News East West
TORONTO: In a major victory for Tamil Canadians which has been seeking tough action against Sri Lanka for ignoring pressure to investigate human rights violations of its Tamil minority, Canada has decided to boycott the upcoming Commonwealth summit in Colombo next month.
In a statement in Bali, Indonesia, where he is attending the Asia-Pacific Economic Cooperation gathering, Canadian prime minister Stephen Harper announced to boycott the Commonwealth Heads of Government Meeting (CHOGM) in Columbo next month to protest against Sri Lankan failure on accountability for human rights violations during and after the ethnic war that ended in May 2009.
The Canadian prime minister said, “When Sri Lanka was selected to host the 2013 Commonwealth Heads of Government Meeting, Canada was hopeful that the Sri Lankan government would seize the opportunity to improve human rights conditions and take steps towards reconciliation and accountability.’’
But this has not been the case, Harper said. “The Sri Lankan government has failed to uphold the Commonwealth’s core values, which are cherished by Canadians. As such, as the Prime Minister of Canada, I will not attend the 2013 CHOGM in Colombo, Sri Lanka. This is a decision that I do not take lightly,’’ the prime minister announced.
Canada will now have just token presence at CHOGM, with Deepak Obhrai, Parliamentary Secretary to the Minister of Foreign Affairs and for International Human Rights, representing the country.
Harper said, “Canada is deeply concerned about the situation in Sri Lanka. The absence of accountability for the serious violations of human rights and international humanitarian standards during and after the civil war is unacceptable.’’
Referring to the impeachment of the Sri Lankan Chief Justice earlier this year, Harper said “we remain disturbed by ongoing reports of intimidation and incarceration of political leaders and journalists, harassment of minorities, reported disappearances, and allegations of extra judicial killings.”

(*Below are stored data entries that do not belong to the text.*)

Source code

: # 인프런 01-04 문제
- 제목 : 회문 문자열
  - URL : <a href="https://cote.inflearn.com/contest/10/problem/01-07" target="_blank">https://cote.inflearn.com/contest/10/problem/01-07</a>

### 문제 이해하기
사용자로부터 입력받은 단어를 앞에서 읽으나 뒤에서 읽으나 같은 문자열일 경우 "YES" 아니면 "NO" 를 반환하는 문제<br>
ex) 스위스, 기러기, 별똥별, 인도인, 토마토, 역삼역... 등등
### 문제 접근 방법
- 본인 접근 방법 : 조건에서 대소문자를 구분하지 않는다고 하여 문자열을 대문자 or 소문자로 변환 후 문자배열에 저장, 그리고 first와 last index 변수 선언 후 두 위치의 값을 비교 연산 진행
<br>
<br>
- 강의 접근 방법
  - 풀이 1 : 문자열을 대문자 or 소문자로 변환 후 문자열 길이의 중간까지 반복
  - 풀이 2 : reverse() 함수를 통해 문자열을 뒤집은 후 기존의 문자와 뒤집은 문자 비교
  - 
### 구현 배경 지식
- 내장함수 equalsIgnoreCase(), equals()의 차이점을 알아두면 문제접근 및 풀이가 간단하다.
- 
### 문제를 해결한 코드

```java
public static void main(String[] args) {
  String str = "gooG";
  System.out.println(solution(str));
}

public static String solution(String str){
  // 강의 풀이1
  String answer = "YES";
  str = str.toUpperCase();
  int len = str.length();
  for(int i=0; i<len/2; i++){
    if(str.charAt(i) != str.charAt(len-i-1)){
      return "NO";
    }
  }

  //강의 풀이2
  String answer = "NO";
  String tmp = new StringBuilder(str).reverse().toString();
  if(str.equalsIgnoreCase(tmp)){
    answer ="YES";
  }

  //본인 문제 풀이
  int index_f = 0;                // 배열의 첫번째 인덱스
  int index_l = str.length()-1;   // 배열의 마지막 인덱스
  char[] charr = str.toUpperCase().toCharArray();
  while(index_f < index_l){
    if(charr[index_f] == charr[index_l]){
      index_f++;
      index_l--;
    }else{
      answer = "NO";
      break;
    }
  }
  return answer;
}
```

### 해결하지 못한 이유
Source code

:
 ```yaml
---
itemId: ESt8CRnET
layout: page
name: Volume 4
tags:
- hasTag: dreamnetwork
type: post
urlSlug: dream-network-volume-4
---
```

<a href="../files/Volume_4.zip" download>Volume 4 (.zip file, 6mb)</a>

Justifying his decision, the Canadian prime minister said if the Commonwealth is to remain relevant it must “stand in defence of the basic principles of freedom, democracy, and respect for human dignity, which are the very foundation upon which the Commonwealth was built.’’
Despite his decision to go ahead with the boycott, Harper said, “Canada will continue to monitor events in Sri Lanka and urge the government to implement fully the recommendations of the Lessons Learnt and Reconciliation Commission, promote respect for human rights and the rule of law, and undertake an independent investigation into alleged violations of the human rights of thousands of civilians at the end of the conflict.
“Canada will continue to work with our partners and through the United Nations to draw attention to the situation in Sri Lanka. I have also asked the Minister of Foreign Affairs to review Canada’s financial contributions to Commonwealth programs and the Commonwealth Secretariat,” Stephen Harper said.
Harper’s decision will go down very well with Tamil Canadians.